Segment Start: Supplied information
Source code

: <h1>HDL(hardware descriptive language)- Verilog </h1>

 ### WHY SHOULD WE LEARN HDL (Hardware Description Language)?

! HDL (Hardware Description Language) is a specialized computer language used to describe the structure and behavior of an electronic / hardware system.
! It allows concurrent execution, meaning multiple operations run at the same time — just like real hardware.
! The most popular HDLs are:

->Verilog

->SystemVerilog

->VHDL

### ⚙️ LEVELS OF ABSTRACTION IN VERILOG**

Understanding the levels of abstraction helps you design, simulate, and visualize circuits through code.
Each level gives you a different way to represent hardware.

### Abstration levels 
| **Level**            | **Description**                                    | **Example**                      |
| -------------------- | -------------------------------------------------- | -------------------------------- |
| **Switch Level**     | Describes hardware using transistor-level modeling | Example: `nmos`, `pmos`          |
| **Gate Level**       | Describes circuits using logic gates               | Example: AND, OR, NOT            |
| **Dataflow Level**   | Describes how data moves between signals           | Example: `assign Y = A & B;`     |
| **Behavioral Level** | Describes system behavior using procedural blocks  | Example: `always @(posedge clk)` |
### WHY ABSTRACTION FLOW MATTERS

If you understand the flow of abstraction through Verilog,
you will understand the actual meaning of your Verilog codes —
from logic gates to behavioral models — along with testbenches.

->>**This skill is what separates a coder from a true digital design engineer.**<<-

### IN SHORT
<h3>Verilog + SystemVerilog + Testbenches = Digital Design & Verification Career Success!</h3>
Segment End: Supplied information
| Work instructions |
All lines from the one containing "### WHY ABSTRACTION FLOW MATTERS" to the end of the records are to be duplicated exactly, and no other lines are to be given.

| Answer section |
### WHY ABSTRACTION FLOW MATTERS

If you understand the flow of abstraction through Verilog,
you will understand the actual meaning of your Verilog codes —
from logic gates to behavioral models — along with testbenches.

->>**This skill is what separates a coder from a true digital design engineer.**<<-

### IN SHORT
<h3>Verilog + SystemVerilog + Testbenches = Digital Design & Verification Career Success!</h3>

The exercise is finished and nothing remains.